Monthly dividend stocks have historically delivered steadier total returns as each distribution can be reinvested earlier or redirected earlier into other opportunities in the market. The types of companies that pay monthly are usually real estate investment trusts (REITs) or companies linked to lending. They may look risky if you’ve lived through 2008, but the industry has learned a lot since then, and no recession is a 1:1 copy of the one before. The regulations are much stricter, so they’re likely to keep performing during the next downturn.

Here are three cash-cow monthly dividend stocks you can buy and forget:

Realty Income (O)

Realty Income (NYSE:O) recently declared its 659th consecutive monthly dividend at $0.2685 a share, which comes to a forward yield of 5.73%. O stock is quite stable and has a beta of 0.8 (5-year monthly), and while many people would stay out of it because it is a REIT, you should look deeper into the business before making a decision.

The portfolio holds more than 15,000 single‑tenant properties leased to Walgreens (NASDAQ:WBA), Dollar General (NYSE:DG), Walmart (NYSE:WMT), and other essential retailers under long-term contracts. All of these companies are recession-resistant, and even if they face challenges, missing payments on the properties where their businesses operate would be a last resort.

Occupancy was at 98.5% in Q1, and the average remaining lease term is about 9.1 years. However, the market has punished almost every REIT during the rate‑hike cycle. Realty Income is no exception. The shares are 13.2% below the 52‑week high and 29% below the 2019 peak.

Adjusted funds from operations (AFFO) matter more than earnings for REITs because they add depreciation back into the calculation. Realty Income posted $4.19 in AFFO per share in 2024, up 4.8% year-over-year. The dividend constituted only 74.6% of that cash. As such, there’s plenty of room for more hikes going forward.

STAG Industrial (STAG)

STAG Industrial (NYSE:STAG) is an industrial REIT that pays dividends monthly. It pays $0.1242 per share every month, and that amounts to a dividend yield of 4.27%. The dividend constitutes only 50.8% of the company’s adjusted AFFO.

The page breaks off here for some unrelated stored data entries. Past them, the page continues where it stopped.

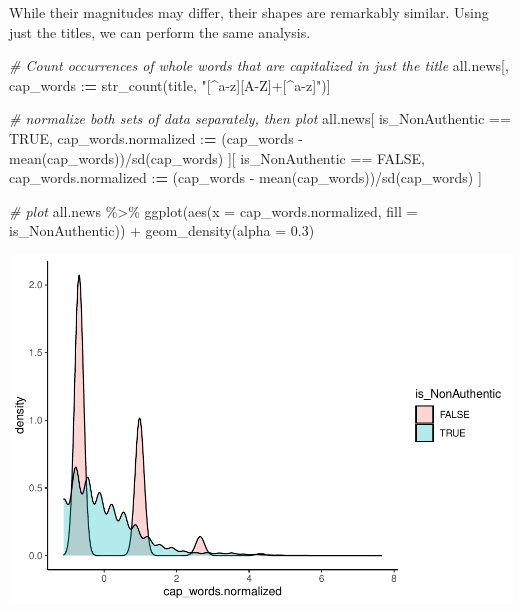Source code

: \documentclass[
]{article}
\newenvironment{Shaded}{\begin{snugshade}}{\end{snugshade}}
\newcommand{\AttributeTok}[1]{\textcolor[rgb]{0.77,0.63,0.00}{#1}}
\newcommand{\CommentTok}[1]{\textcolor[rgb]{0.56,0.35,0.01}{\textit{#1}}}
\newcommand{\ConstantTok}[1]{\textcolor[rgb]{0.00,0.00,0.00}{#1}}
\newcommand{\ErrorTok}[1]{\textcolor[rgb]{0.64,0.00,0.00}{\textbf{#1}}}
\newcommand{\FloatTok}[1]{\textcolor[rgb]{0.00,0.00,0.81}{#1}}
\newcommand{\FunctionTok}[1]{\textcolor[rgb]{0.00,0.00,0.00}{#1}}
\newcommand{\NormalTok}[1]{#1}
\newcommand{\SpecialCharTok}[1]{\textcolor[rgb]{0.00,0.00,0.00}{#1}}
\newcommand{\StringTok}[1]{\textcolor[rgb]{0.31,0.60,0.02}{#1}}
\begin{document}
While their magnitudes may differ, their shapes are remarkably similar.
Using just the titles, we can perform the same analysis.

\begin{Shaded}
\begin{Highlighting}[]
\CommentTok{\# Count occurrences of whole words that are capitalized in just the title}
\NormalTok{all.news[, cap\_words }\SpecialCharTok{:}\ErrorTok{=} \FunctionTok{str\_count}\NormalTok{(title, }\StringTok{"[\^{}a{-}z][A{-}Z]+[\^{}a{-}z]"}\NormalTok{)]}

\CommentTok{\# normalize both sets of data separately, then plot}
\NormalTok{all.news[}
\NormalTok{  is\_NonAuthentic }\SpecialCharTok{==} \ConstantTok{TRUE}\NormalTok{,}
\NormalTok{  cap\_words.normalized }\SpecialCharTok{:}\ErrorTok{=}\NormalTok{ (cap\_words }\SpecialCharTok{{-}} \FunctionTok{mean}\NormalTok{(cap\_words))}\SpecialCharTok{/}\FunctionTok{sd}\NormalTok{(cap\_words)}
\NormalTok{][}
\NormalTok{  is\_NonAuthentic }\SpecialCharTok{==} \ConstantTok{FALSE}\NormalTok{,}
\NormalTok{  cap\_words.normalized }\SpecialCharTok{:}\ErrorTok{=}\NormalTok{ (cap\_words }\SpecialCharTok{{-}} \FunctionTok{mean}\NormalTok{(cap\_words))}\SpecialCharTok{/}\FunctionTok{sd}\NormalTok{(cap\_words)}
\NormalTok{]}

\CommentTok{\# plot}
\NormalTok{all.news }\SpecialCharTok{\%\textgreater{}\%}
  \FunctionTok{ggplot}\NormalTok{(}\FunctionTok{aes}\NormalTok{(}\AttributeTok{x =}\NormalTok{ cap\_words.normalized, }\AttributeTok{fill =}\NormalTok{ is\_NonAuthentic)) }\SpecialCharTok{+}
  \FunctionTok{geom\_density}\NormalTok{(}\AttributeTok{alpha =} \FloatTok{0.3}\NormalTok{)}
\end{Highlighting}
\end{Shaded}

\includegraphics{report_files/figure-latex/visualize_capitalized_word_counts_just_title-1.pdf}
\end{document}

STAG controls 597 buildings across 41 states that total about 117.6 million square feet. Management reported total portfolio occupancy of 95.9% and operating‑portfolio occupancy of 96.8% as of March 31, 2025.

The macro picture has rarely looked better for warehouse landlords, since the current administration is looking to boost manufacturing. The hard data is also cooperating with a recovery as e-commerce is continuing to get better, and it could account for 40% of all new warehouse demand by the end of the year.

STAG stock is still down by 23% from its highs, and it is down 6.5% in the past six months. However, it has started to recover recently and is up 6.3% in just the past month. If the rate-cut cycle continues and tariffs are reduced, the stock could climb to $40 or more. The price-to-FFO of 14 is near the industry median when it comes to REITs, but the company’s growth should land it a higher premium.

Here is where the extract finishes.